He sat up faster than he thought possible (or than he should have — mother of fuck, his _head_ ) stared up at Pera, watching him over the rim of his busted up laptop.

“Good morning,” that soft smile was back on. This wasn’t humane. “Did you sleep well?”

Xion’s brain was overheating. “No.”

Pera chuckled again, tried to hide it behind his hand — _fuck him, fuck him and his being cute_. “I tried to get you to drink water, but, you wouldn’t.”

Xion all but felt the cold sinking of dread in his stomach — blamed it on post-alcohol nausea, _see this is why your family didn’t want you to drink_ or be gay _it’s bad for your gastric system_. “I — what?”

“Dorro brought you here, around three in the morning — thought you wouldn’t remember, you were quite drunk— I tried to get you both to drink water but Dorro was trying to steal our things and by the time I was done talking him out of it you were asleep.”

He said it all like it wasn’t weird. Xion wondered what sort of life the guy normally lived. (oh dear god he was such an idiot)

“Dorro tried to steal our stuff?” he asked, instead.

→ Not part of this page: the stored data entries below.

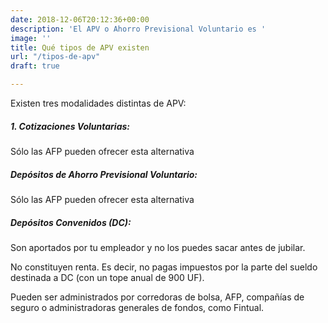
 ```yaml
---
date: 2018-12-06T20:12:36+00:00
description: 'El APV o Ahorro Previsional Voluntario es '
image: ''
title: Qué tipos de APV existen
url: "/tipos-de-apv"
draft: true

---
```

Existen tres modalidades distintas de APV:

##### 1. Cotizaciones Voluntarias: 

Sólo las AFP pueden ofrecer esta alternativa

##### Depósitos de Ahorro Previsional Voluntario: 

Sólo las AFP pueden ofrecer esta alternativa

##### Depósitos Convenidos (DC): 

Son aportados por tu empleador y no los puedes sacar antes de jubilar. 

No constituyen renta. Es decir, no pagas impuestos por la parte del sueldo destinada a DC (con un tope anual de 900 UF). 

Pueden ser administrados por corredoras de bolsa, AFP, compañías de seguro o administradoras generales de fondos, como Fintual. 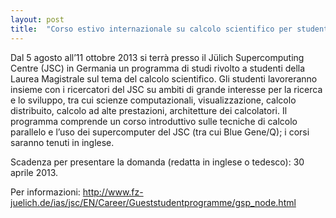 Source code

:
 ```yaml
---
layout: post
title:  "Corso estivo internazionale su calcolo scientifico per studenti della Laurea Magistrale"
---
```


Dal 5 agosto all’11 ottobre 2013 si terrà presso il Jülich Supercomputing Centre (JSC) in Germania un programma di studi rivolto a studenti della Laurea Magistrale sul tema del calcolo scientifico. Gli studenti lavoreranno insieme con i ricercatori del JSC su ambiti di grande interesse per la ricerca e lo sviluppo, tra cui scienze computazionali, visualizzazione, calcolo distribuito, calcolo ad alte prestazioni, architetture dei calcolatori. Il programma comprende un corso introduttivo sulle tecniche di calcolo parallelo e l’uso dei supercomputer del JSC (tra cui Blue Gene/Q); i corsi saranno tenuti in inglese.


Scadenza per presentare la domanda (redatta in inglese o tedesco): 30 aprile 2013.


Per informazioni: <http://www.fz-juelich.de/ias/jsc/EN/Career/Gueststudentprogramme/gsp_node.html>
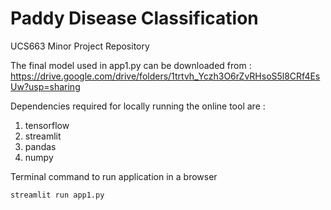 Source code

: # Paddy Disease Classification
UCS663 Minor Project Repository

The final model used in app1.py can be downloaded from : https://drive.google.com/drive/folders/1trtvh_Yczh3O6rZvRHsoS5l8CRf4EsUw?usp=sharing

Dependencies required for locally running the online tool are : 
1. tensorflow
2. streamlit
3. pandas
4. numpy

Terminal command to run application in a browser
```
streamlit run app1.py
```
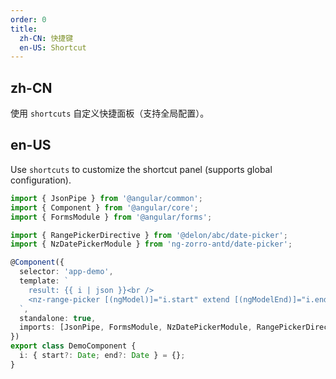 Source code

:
 ```yaml
---
order: 0
title:
  zh-CN: 快捷键
  en-US: Shortcut
---
```


## zh-CN

使用 `shortcuts` 自定义快捷面板（支持全局配置）。

## en-US

Use `shortcuts` to customize the shortcut panel (supports global configuration).

```ts
import { JsonPipe } from '@angular/common';
import { Component } from '@angular/core';
import { FormsModule } from '@angular/forms';

import { RangePickerDirective } from '@delon/abc/date-picker';
import { NzDatePickerModule } from 'ng-zorro-antd/date-picker';

@Component({
  selector: 'app-demo',
  template: `
    result: {{ i | json }}<br />
    <nz-range-picker [(ngModel)]="i.start" extend [(ngModelEnd)]="i.end" shortcut />
  `,
  standalone: true,
  imports: [JsonPipe, FormsModule, NzDatePickerModule, RangePickerDirective]
})
export class DemoComponent {
  i: { start?: Date; end?: Date } = {};
}
```
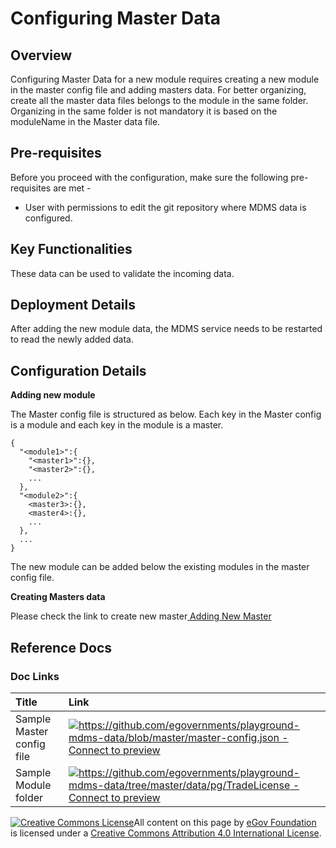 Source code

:# Configuring Master Data

## Overview

Configuring Master Data for a new module requires creating a new module in the master config file and adding masters data. For better organizing, create all the master data files belongs to the module in the same folder. Organizing in the same folder is not mandatory it is based on the moduleName in the Master data file.

## Pre-requisites

Before you proceed with the configuration, make sure the following pre-requisites are met -

* User with permissions to edit the git repository where MDMS data is configured.

## Key Functionalities

These data can be used to validate the incoming data.

## Deployment Details

After adding the new module data, the MDMS service needs to be restarted to read the newly added data.

## Configuration Details

**Adding new module**

The Master config file is structured as below. Each key in the Master config is a module and each key in the module is a master.

```text
{
  "<module1>":{
    "<master1>":{},
    "<master2>":{},
    ...
  },
  "<module2>":{
    <master3>:{},
    <master4>:{},
    ...
  },
  ...
}
```

The new module can be added below the existing modules in the master config file.

**Creating Masters data**

Please check the link to create new master[ Adding New Master](https://digit-discuss.atlassian.net/wiki/spaces/DD/pages/644874241/Adding+New+Master)

## Reference Docs

### Doc Links

| **Title** | **Link** |
| :--- | :--- |
| Sample Master config file | [![](https://github.githubassets.com/favicon.ico)https://github.com/egovernments/playground-mdms-data/blob/master/master-config.json - Connect to preview](https://github.com/egovernments/playground-mdms-data/blob/master/master-config.json) |
| Sample Module folder | [![](https://github.githubassets.com/favicon.ico)https://github.com/egovernments/playground-mdms-data/tree/master/data/pg/TradeLicense - Connect to preview](https://github.com/egovernments/playground-mdms-data/tree/master/data/pg/TradeLicense) |

[![Creative Commons License](https://i.creativecommons.org/l/by/4.0/80x15.png)](http://creativecommons.org/licenses/by/4.0/)All content on this page by [eGov Foundation ](https://egov.org.in/)is licensed under a [Creative Commons Attribution 4.0 International License](http://creativecommons.org/licenses/by/4.0/).

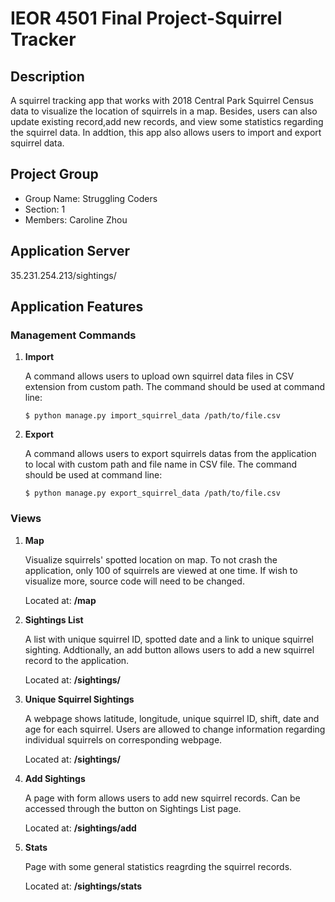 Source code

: # IEOR 4501 Final Project-Squirrel Tracker

## Description
A squirrel tracking app that works with 2018 Central Park Squirrel Census data to visualize the location of squirrels in a map. Besides, users can also update existing record,add new records, and view some statistics regarding the squirrel data. In addtion, this app also allows users to import and export squirrel data.

## Project Group
* Group Name: Struggling Coders
* Section: 1
* Members: Caroline Zhou

## Application Server
35.231.254.213/sightings/

## Application Features
### Management Commands
1. **Import**

	A command allows users to upload own squirrel data files in CSV extension from custom path. The command should be used at command line:

	```$ python manage.py import_squirrel_data /path/to/file.csv```

2. **Export**

	A command allows users to export squirrels datas from the application to local with custom path and file name in CSV file. The command should be used at command line:

	```$ python manage.py export_squirrel_data /path/to/file.csv```

### Views
1. **Map** 

	Visualize squirrels' spotted location on map. To not crash the application, only 100 of squirrels are viewed at one time. If wish to visualize more, source code will need to be changed.

	Located at: **/map**

2. **Sightings List**

	A list with unique squirrel ID, spotted date and a link to unique squirrel sighting. Addtionally, an add button allows users to add a new squirrel record to the application.

	Located at: **/sightings/**

3. **Unique Squirrel Sightings**

	A webpage shows latitude, longitude, unique squirrel ID, shift, date and age for each squirrel. Users are allowed to change information regarding individual squirrels on corresponding webpage.

	Located at: **/sightings/<unique-squirrel-id>**

4. **Add Sightings**

	A page with form allows users to add new squirrel records. Can be accessed through the button on Sightings List page.

	Located at: **/sightings/add**

5. **Stats**

	Page with some general statistics reagrding the squirrel records.

	Located at: **/sightings/stats**
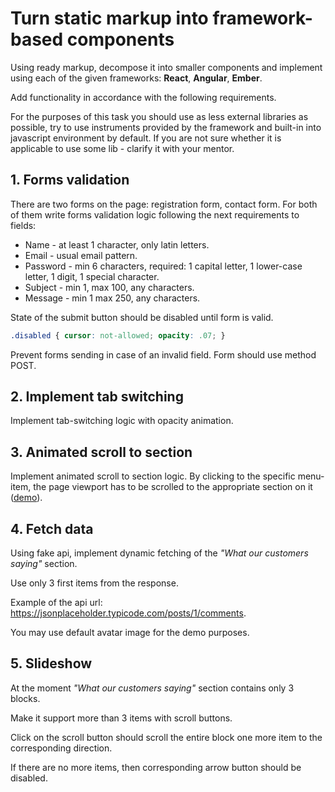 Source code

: # Turn static markup into framework-based components
Using ready markup, decompose it into smaller components and implement using each of the given frameworks: **React**, **Angular**, **Ember**.

Add functionality in accordance with the following requirements.

For the purposes of this task you should use as less external libraries as possible, try to use instruments provided by the framework and built-in into javascript environment by default.
If you are not sure whether it is applicable to use some lib - clarify it with your mentor.

## 1. Forms validation
There are two forms on the page: registration form, contact form. For both of them write forms validation logic following the next requirements to fields:

- Name - at least 1 character, only latin letters.
- Email - usual email pattern.
- Password - min 6 characters, required: 1 capital letter, 1 lower-case letter, 1 digit, 1 special character.
- Subject - min 1, max 100, any characters.
- Message - min 1 max 250, any characters.

State of the submit button should be disabled until form is valid.

```css
.disabled { cursor: not-allowed; opacity: .07; }
```

Prevent forms sending in case of an invalid field. Form should use method POST.

## 2. Implement tab switching

Implement tab-switching logic with opacity animation.

## 3. Animated scroll to section

Implement animated scroll to section logic.
By clicking to the specific menu-item, the page viewport has to be scrolled to the appropriate section on it ([demo](http://bootstrapthemes.co/demo/html/mogo-free-one-page-html5-portfolio-page-template/)).

## 4. Fetch data

Using fake api, implement dynamic fetching of the _"What our customers saying"_ section.

Use only 3 first items from the response.

Example of the api url: https://jsonplaceholder.typicode.com/posts/1/comments.

You may use default avatar image for the demo purposes.

## 5. Slideshow

At the moment _"What our customers saying"_ section contains only 3 blocks.

Make it support more than 3 items with scroll buttons.

Click on the scroll button should scroll the entire block one more item to the corresponding direction.

If there are no more items, then corresponding arrow button should be disabled.
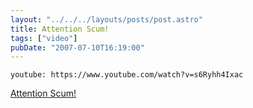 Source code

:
 ```yaml
---
layout: "../../../layouts/posts/post.astro"
title: Attention Scum!
tags: ["video"]
pubDate: "2007-07-10T16:19:00"
---
```


`youtube: https://www.youtube.com/watch?v=s6Ryhh4Ixac`

[Attention Scum!](https://www.youtube.com/watch?v=s6Ryhh4Ixac)
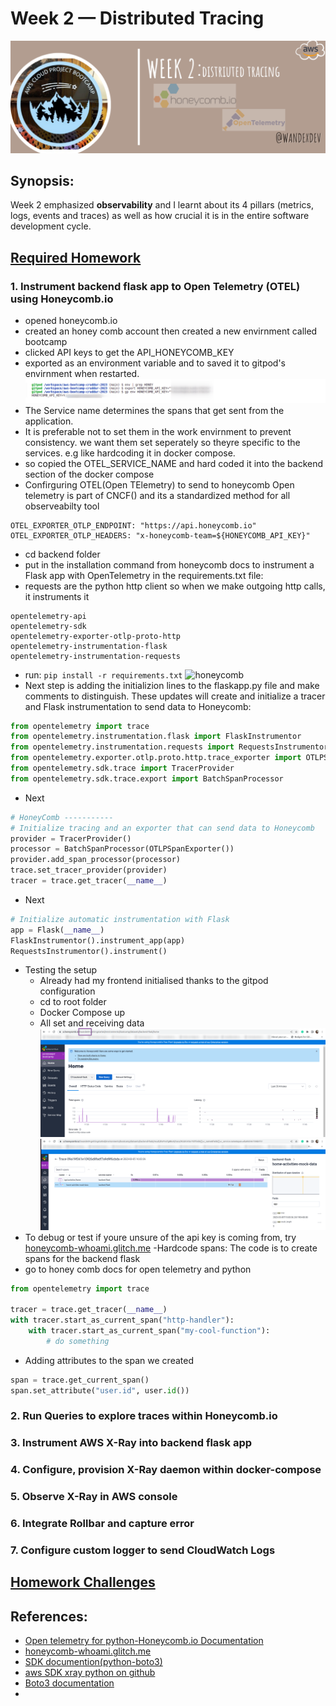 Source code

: # Week 2 — Distributed Tracing
![cover](assets/wk2/wk2.png)

## Synopsis:
Week 2 emphasized **observability** and I learnt about its 4 pillars (metrics, logs, events and traces) as well as how crucial it is in the entire software development cycle. 

## [Required Homework](#required)
### 1. Instrument backend flask app to Open Telemetry (OTEL) using Honeycomb.io
- opened honeycomb.io
- created an honey comb account then created a new envirnment called bootcamp
- clicked API keys to get the API_HONEYCOMB_KEY
- exported as an environment variable and to saved it to gitpod's envirnment when restarted.
![honeycomb](assets/wk2/envgitpodvariables.png)
- The Service name determines the spans that get sent from the application.
- It is preferable not to set them in the work envirnment to prevent consistency. we want them set seperately so theyre specific to the services. e.g like hardcoding it in docker compose.
- so copied the OTEL_SERVICE_NAME and hard coded it into the backend section of the docker compose
- Confirguring OTEL(Open TElemetry) to send to honeycomb
Open telemetry is part of CNCF() and its a standardized method for all observeabilty tool
```
OTEL_EXPORTER_OTLP_ENDPOINT: "https://api.honeycomb.io"
OTEL_EXPORTER_OTLP_HEADERS: "x-honeycomb-team=${HONEYCOMB_API_KEY}"
```
- cd backend folder
- put in the installation command from honeycomb docs to instrument a Flask app with OpenTelemetry in the requirements.txt file:
- requests are the python http client so when we make outgoing http calls, it instruments it
```
opentelemetry-api
opentelemetry-sdk
opentelemetry-exporter-otlp-proto-http
opentelemetry-instrumentation-flask
opentelemetry-instrumentation-requests
```
- run:
```pip install -r requirements.txt```
![honeycomb](assets/wk2/pipinstalltxt.png)
- Next step is adding the initializion lines to the flaskapp.py file and make comments to distinguish. These updates will create and initialize a tracer and Flask instrumentation to send data to Honeycomb:
```python
from opentelemetry import trace
from opentelemetry.instrumentation.flask import FlaskInstrumentor
from opentelemetry.instrumentation.requests import RequestsInstrumentor
from opentelemetry.exporter.otlp.proto.http.trace_exporter import OTLPSpanExporter
from opentelemetry.sdk.trace import TracerProvider
from opentelemetry.sdk.trace.export import BatchSpanProcessor
```
- Next
```python
# HoneyComb -----------
# Initialize tracing and an exporter that can send data to Honeycomb
provider = TracerProvider()
processor = BatchSpanProcessor(OTLPSpanExporter())
provider.add_span_processor(processor)
trace.set_tracer_provider(provider)
tracer = trace.get_tracer(__name__)
```
- Next
```python
# Initialize automatic instrumentation with Flask
app = Flask(__name__)
FlaskInstrumentor().instrument_app(app)
RequestsInstrumentor().instrument()
```
- Testing the setup
    - Already had my frontend initialised thanks to the gitpod configuration
    - cd to root folder
    - Docker Compose up
    - All set and receiving data
![honeycomb](assets/wk2/honeycombhome.png)
![honeycomb](assets/wk2/tracehoney.png)
- To debug or test if youre unsure of the api key is coming from, try [honeycomb-whoami.glitch.me](honeycomb-whoami.glitch.me)
-Hardcode spans: The code is to create spans for the backend flask
- go to honey comb docs for open telemetry and python
```python
from opentelemetry import trace

tracer = trace.get_tracer(__name__)
with tracer.start_as_current_span("http-handler"):
    with tracer.start_as_current_span("my-cool-function"):
        # do something
```
- Adding attributes to the span we created
```python
span = trace.get_current_span()
span.set_attribute("user.id", user.id())

```
### 2. Run Queries to explore traces within Honeycomb.io
### 3. Instrument AWS X-Ray into backend flask app
### 4. Configure, provision X-Ray daemon within docker-compose 
### 5. Observe X-Ray in AWS console
### 6. Integrate Rollbar and capture error
### 7. Configure custom logger to send CloudWatch Logs

## [Homework Challenges](#challenges)

## References:
- [Open telemetry for python-Honeycomb.io Documentation](https://docs.honeycomb.io/getting-data-in/opentelemetry/python/)
- [honeycomb-whoami.glitch.me](honeycomb-whoami.glitch.me)
- [SDK documention(python-boto3)](https://aws.amazon.com/sdk-for-python/)
- [aws SDK xray python on github](https://github.com/aws/aws-xray-sdk-python)
- [Boto3 documentation](https://boto3.amazonaws.com/v1/documentation/api/latest/reference/services/xray.html)
-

Pera beamed. (Xion was screwed) “Just our glass jars — he says they have fish.”

“They have fish.”

“Torrvick and him,” Pera nodded. “I told him that’s nice but we need those jars and he said that’s fair and still stole one but I guess we can share.” Another smile. “For the fish.”

“For the fish.”

“Yeah,” Pera tilted his head. “Are you sure you’re alright?”

Xion considered lying. “No.”

Pera’s smile turned sad. “I wish I had some painkillers to offer you, but — I can make tea? We don’t have eggs, or — any food, we should get on that —”

Shit. “Yeah, I was going to go shopping, but —” he was never drinking again. He fell back, groaned.

“It’s okay,” Pera sounded like he really meant it. “We can do that later — I think we have some ramen noodles?”

Xion was certain he would actually die if he ate anything. “I’m fine, thanks.”

“If you’re sure?”

“Yeah,” he snuck a look up. Pera looked genuinely worried, so fucking soft. Xion looked away, maybe too quickly. “Thanks.”

 

__

 

Xion only managed to get himself out of bed ten hours later — they entered the store twenty minutes before closing time, with a brief shopping list in an empty text message on Pera’s phone and a shared sentiment of _refusing_ to be those assholes who made underpaid workers stay open late. 

“Okay, pasta, that’s there,” Xion tugged the shopping cart into a sharp right — Pera, who was unsurprisingly the muscle of the duo (Xion had no upper body strength to speak of, despite the years of trying) followed suit. “How much, uh, do we need?”

“How much can we afford?” Pera whispered.

Xion grinned. “That’s a better question.”

Pera returned his smile.

Xion was _terrified_. 

Pera insisted they got cheese, because he’d apparently noticed Xion liked it, and Xion responded by refusing to let Pera skimp out on his comfort foods (“no, no, we’re doing this fairly, put those back in the cart, Pera _I will fight you_ ”)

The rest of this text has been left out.